◆ Directions for this task:
Determine how many lines of the entries include the word "Implementation", and report that number with no further text.
### Recorded data
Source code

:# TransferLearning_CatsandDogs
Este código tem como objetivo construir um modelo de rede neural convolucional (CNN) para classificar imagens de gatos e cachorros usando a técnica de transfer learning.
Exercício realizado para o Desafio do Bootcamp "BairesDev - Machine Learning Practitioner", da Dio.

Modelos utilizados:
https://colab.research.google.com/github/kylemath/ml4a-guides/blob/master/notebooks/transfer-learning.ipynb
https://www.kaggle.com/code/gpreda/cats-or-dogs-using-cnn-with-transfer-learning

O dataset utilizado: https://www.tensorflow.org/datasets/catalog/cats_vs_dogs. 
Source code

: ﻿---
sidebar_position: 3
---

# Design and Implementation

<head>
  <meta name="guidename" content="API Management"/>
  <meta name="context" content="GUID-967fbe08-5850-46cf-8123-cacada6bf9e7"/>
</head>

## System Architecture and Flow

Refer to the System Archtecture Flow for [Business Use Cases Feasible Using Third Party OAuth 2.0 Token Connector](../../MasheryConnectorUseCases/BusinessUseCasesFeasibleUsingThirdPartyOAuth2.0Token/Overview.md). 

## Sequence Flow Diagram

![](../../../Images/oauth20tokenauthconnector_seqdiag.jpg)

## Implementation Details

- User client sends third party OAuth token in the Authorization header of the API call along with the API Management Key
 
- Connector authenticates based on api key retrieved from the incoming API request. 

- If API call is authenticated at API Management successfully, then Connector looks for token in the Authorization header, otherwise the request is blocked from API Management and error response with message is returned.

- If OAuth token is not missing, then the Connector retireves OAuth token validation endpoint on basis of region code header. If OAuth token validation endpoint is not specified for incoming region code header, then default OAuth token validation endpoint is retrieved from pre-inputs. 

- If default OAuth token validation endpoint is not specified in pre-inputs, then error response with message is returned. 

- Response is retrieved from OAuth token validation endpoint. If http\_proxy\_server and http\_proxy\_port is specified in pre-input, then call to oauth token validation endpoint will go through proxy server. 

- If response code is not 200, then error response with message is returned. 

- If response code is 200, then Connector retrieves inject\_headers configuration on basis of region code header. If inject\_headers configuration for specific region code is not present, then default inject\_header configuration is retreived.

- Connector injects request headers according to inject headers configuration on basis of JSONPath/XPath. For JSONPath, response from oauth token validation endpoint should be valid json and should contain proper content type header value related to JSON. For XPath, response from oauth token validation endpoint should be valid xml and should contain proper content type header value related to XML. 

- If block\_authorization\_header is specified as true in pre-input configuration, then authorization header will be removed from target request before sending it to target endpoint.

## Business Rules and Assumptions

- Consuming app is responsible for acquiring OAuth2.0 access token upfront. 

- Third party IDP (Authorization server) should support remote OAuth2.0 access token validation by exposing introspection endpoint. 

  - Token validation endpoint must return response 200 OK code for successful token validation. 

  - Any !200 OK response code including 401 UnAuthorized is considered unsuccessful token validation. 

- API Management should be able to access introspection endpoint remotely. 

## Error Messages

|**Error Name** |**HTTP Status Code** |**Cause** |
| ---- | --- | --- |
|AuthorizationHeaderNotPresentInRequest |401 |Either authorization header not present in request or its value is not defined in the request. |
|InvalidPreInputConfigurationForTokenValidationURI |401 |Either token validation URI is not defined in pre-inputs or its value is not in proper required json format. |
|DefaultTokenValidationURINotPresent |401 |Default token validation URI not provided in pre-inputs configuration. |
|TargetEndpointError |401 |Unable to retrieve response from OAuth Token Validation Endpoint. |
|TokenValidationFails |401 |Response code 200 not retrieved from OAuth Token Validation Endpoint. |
######
◆ Answer area:
2